The ruling lands at the intersection of two live questions that courts have rarely had to answer together: how far Younger abstention reaches when a state attorney general uses civil nuisance law to accomplish what looks, functionally, like a criminal prosecution — and whether a federal plaintiff can preserve a damages claim by strategically withdrawing its constitutional counterclaims from state court before trial.
White Hall Entertainment operates an electronic bingo facility in White Hall, Alabama, purportedly under a 2000 local constitutional amendment authorizing bingo games for charitable purposes. Marshall's office filed a civil public nuisance lawsuit against the facility in the Circuit Court of Lowndes County on November 29, 2023, seeking to abate operations and forfeit all seized machines, records, and currency. The state court held a bench trial and, on October 10, 2025, entered a permanent injunction and final judgment in the State's favor. That judgment is now on appeal to the Alabama Supreme Court. Two weeks after filing that appeal, White Hall Entertainment sued Marshall in federal court under 42 U.S.C. § 1983, asserting four constitutional claims: that the civil nuisance framework strips the company of its Sixth and Fourteenth Amendment jury-trial rights; that property was seized without a meaningful hearing in violation of due process; that Marshall selectively enforced the law against majority-African American counties without a rational basis; and that closure of the facility unconstitutionally burdened the community's First Amendment rights of assembly and association.

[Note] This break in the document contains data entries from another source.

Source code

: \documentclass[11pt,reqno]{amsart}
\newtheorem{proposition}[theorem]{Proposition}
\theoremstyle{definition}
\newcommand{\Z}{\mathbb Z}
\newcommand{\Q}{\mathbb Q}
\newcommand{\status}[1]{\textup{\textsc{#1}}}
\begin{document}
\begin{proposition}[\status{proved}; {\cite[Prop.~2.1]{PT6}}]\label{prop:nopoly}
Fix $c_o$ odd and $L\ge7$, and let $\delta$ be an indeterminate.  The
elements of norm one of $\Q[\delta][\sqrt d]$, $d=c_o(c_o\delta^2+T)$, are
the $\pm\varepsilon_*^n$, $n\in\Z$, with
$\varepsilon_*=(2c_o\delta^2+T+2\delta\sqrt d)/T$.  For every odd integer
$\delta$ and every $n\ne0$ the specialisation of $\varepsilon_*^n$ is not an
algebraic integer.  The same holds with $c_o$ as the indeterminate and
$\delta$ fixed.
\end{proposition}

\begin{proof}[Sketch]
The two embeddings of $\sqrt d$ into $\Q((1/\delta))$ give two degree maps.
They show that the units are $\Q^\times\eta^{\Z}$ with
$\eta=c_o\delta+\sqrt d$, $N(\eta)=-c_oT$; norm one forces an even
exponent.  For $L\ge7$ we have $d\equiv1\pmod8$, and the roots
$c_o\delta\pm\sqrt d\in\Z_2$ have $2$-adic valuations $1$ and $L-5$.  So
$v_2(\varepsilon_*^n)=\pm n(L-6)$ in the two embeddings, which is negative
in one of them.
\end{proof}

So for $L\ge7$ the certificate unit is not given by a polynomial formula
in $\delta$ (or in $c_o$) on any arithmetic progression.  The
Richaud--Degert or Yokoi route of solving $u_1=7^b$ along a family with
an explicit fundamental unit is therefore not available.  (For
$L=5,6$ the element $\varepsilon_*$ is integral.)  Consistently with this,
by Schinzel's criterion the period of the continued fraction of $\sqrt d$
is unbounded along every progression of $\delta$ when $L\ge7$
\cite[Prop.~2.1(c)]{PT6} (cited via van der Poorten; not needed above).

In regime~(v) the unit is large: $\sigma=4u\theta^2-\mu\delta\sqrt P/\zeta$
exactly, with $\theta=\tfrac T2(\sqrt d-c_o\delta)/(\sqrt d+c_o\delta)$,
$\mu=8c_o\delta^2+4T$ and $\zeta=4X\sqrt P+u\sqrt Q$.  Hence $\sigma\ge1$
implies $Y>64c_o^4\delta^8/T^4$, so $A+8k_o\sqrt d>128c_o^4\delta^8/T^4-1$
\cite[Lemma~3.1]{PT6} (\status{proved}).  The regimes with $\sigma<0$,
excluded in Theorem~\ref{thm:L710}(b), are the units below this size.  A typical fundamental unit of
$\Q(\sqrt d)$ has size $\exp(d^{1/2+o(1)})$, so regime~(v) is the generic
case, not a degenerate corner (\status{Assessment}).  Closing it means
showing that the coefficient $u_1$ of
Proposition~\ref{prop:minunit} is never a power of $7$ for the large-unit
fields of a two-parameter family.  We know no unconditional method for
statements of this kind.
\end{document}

The timing was deliberate — and the court noticed. White Hall Entertainment had initially raised federal constitutional counterclaims in the Lowndes County proceeding, then voluntarily withdrew them on September 1, 2025, weeks before the bench trial, while expressly reserving all rights. The state court granted the withdrawal, held a trial limited to state law questions, and entered judgment. The company then filed this federal action. The court held that the pending Alabama Supreme Court appeal constitutes an ongoing quasi-criminal proceeding under the second Sprint category — civil enforcement proceedings — citing the Supreme Court's 1975 decision in Huffman v. Pursue, Ltd., which applied Younger to a state-initiated civil nuisance action used to close an adult theater. All three Middlesex factors were satisfied: the state appeal is ongoing, Alabama's interest in regulating gambling is undisputed, and the state forum remains adequate for raising constitutional challenges.

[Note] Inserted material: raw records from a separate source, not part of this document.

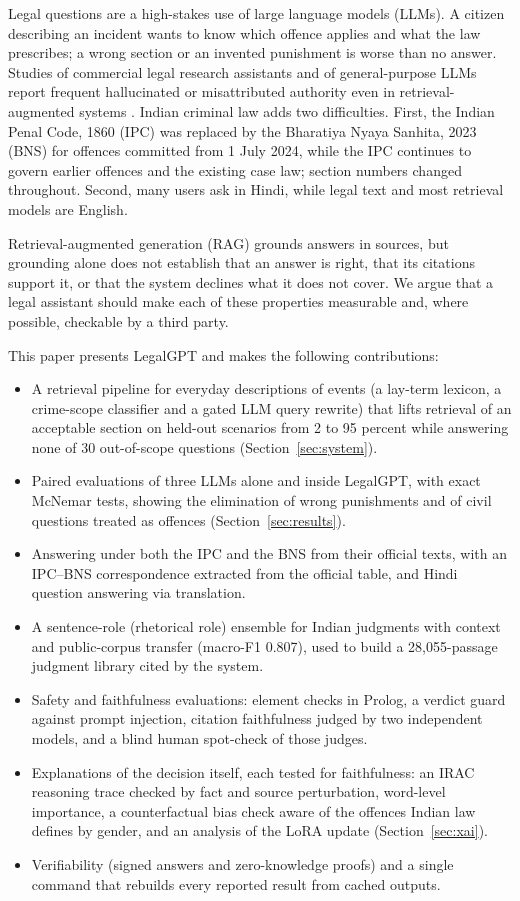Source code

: \documentclass[conference]{IEEEtran}
\begin{document}
Legal questions are a high-stakes use of large language models (LLMs). A citizen describing an
incident wants to know which offence applies and what the law prescribes; a wrong section or an
invented punishment is worse than no answer. Studies of commercial legal research assistants and of
general-purpose LLMs report frequent hallucinated or misattributed authority even in
retrieval-augmented systems \cite{magesh2025hallucination,dahl2024fictions}. Indian criminal law adds
two difficulties. First, the Indian Penal Code, 1860 (IPC) \cite{ipc} was replaced by the Bharatiya
Nyaya Sanhita, 2023 (BNS) \cite{bns} for offences committed from 1 July 2024, while the IPC continues
to govern earlier offences and the existing case law; section numbers changed throughout. Second,
many users ask in Hindi, while legal text and most retrieval models are English.

Retrieval-augmented generation (RAG) \cite{lewis2020rag} grounds answers in sources, but grounding
alone does not establish that an answer is right, that its citations support it, or that the system
declines what it does not cover. We argue that a legal assistant should make each of these properties
measurable and, where possible, checkable by a third party.

This paper presents LegalGPT and makes the following contributions:
\begin{itemize}
\item A retrieval pipeline for everyday descriptions of events (a lay-term lexicon, a crime-scope
classifier and a gated LLM query rewrite) that lifts retrieval of an acceptable section on held-out
scenarios from 2 to 95 percent while answering none of 30 out-of-scope questions (Section~\ref{sec:system}).
\item Paired evaluations of three LLMs alone and inside LegalGPT, with exact McNemar tests, showing
the elimination of wrong punishments and of civil questions treated as offences (Section~\ref{sec:results}).
\item Answering under both the IPC and the BNS from their official texts, with an IPC--BNS
correspondence extracted from the official table, and Hindi question answering via translation.
\item A sentence-role (rhetorical role) ensemble for Indian judgments with context and public-corpus
transfer (macro-F1 0.807), used to build a 28,055-passage judgment library cited by the system.
\item Safety and faithfulness evaluations: element checks in Prolog, a verdict guard against
prompt injection, citation faithfulness judged by two independent models, and a blind human
spot-check of those judges.
\item Explanations of the decision itself, each tested for faithfulness: an IRAC reasoning trace
checked by fact and source perturbation, word-level importance, a counterfactual bias check aware of
the offences Indian law defines by gender, and an analysis of the LoRA update (Section~\ref{sec:xai}).
\item Verifiability (signed answers and zero-knowledge proofs) and a single command that rebuilds
every reported result from cached outputs.
\end{itemize}
\end{document}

White Hall Entertainment's core argument — that the Alabama Supreme Court is structurally incapable of providing relief on federal claims it never adjudicated — was rejected. The court pointed out that the company had actually asserted those very federal claims in state court before choosing to drop them. Under Eleventh Circuit precedent, the relevant question is not whether a plaintiff will succeed in state court, but whether it is procedurally prevented from raising its claims there at all. White Hall Entertainment could point to no feature of Alabama procedural law blocking it from pressing constitutional arguments before the Alabama Supreme Court. The futility argument fared no better: the court, tracking Huffman, rejected the notion that the Alabama Supreme Court's prior adoption of the nuisance-per-se doctrine made state appellate review pointless, noting that the considerations of comity and federalism underlying Younger permit no truncation of the exhaustion requirement merely because a party's chances on appeal look dim.

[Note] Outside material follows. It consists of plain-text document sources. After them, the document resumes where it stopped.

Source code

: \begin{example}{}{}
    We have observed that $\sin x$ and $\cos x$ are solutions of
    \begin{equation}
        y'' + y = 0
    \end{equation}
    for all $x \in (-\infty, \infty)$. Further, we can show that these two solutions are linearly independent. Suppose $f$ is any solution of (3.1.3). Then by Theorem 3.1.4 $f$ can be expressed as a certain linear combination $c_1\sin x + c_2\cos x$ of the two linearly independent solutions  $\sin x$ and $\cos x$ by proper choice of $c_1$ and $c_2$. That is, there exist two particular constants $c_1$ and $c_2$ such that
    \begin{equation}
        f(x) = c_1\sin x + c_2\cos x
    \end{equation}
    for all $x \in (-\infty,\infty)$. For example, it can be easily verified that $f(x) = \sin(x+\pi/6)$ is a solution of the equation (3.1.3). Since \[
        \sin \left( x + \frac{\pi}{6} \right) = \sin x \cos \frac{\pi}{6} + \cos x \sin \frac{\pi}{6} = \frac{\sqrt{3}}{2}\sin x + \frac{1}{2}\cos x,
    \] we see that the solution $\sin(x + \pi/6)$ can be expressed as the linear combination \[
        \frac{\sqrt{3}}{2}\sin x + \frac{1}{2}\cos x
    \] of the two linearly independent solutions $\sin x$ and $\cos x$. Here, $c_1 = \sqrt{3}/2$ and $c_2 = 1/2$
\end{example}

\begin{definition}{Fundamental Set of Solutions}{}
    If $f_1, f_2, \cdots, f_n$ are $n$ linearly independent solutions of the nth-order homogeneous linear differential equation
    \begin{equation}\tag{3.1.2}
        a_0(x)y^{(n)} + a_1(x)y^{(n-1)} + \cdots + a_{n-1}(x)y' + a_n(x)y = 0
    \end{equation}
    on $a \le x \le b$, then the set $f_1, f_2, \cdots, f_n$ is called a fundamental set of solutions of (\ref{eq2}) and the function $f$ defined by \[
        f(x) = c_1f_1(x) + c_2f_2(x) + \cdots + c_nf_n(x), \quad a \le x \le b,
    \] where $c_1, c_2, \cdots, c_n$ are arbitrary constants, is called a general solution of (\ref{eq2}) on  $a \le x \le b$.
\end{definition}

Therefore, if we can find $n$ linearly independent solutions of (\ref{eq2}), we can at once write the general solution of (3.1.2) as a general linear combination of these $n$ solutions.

The bad-faith and harassment exception to Younger — the company's last escape hatch — closed just as quickly. The court acknowledged that White Hall Entertainment characterized Marshall's reliance on the nuisance-per-se doctrine as an executive override of the legislature's criminal gaming statutes, but held that pursuing a novel or aggressive legal strategy in state court does not constitute the type of "flagrant and patent unconstitutionality" required to trigger an exception to Younger. The equal-protection claim of race-based selective enforcement fared no better at this threshold: the court noted in a footnote that Marshall had identified identical nuisance actions brought in majority-white Houston County, leaving the allegation unsubstantiated on the current record.
Where the ruling breaks new ground — at least for this district — is in its treatment of the damages claims. The court declined to dismiss them, holding that Younger does not authorize outright dismissal of legal claims, only a stay. Adjudicating any of the four counts, the court reasoned, would require federal findings that would effectively nullify the state court's exercise of jurisdiction: a ruling on Count I would declare the state forum constitutionally inadequate; a ruling on Count II would brand Marshall's initiation of the suit an ultra vires act; a ruling on Count III would conclude the State lacked a rational basis for the underlying litigation; and a ruling on Count IV would hold that the state court's abatement remedy unconstitutionally burdened protected association. Each would accomplish indirectly what Younger forbids directly. The court also declined to reach Marshall's qualified immunity defense, noting that the first prong of that analysis — whether a constitutional right was violated — would require passing judgment on the very claims pending in the state appeal.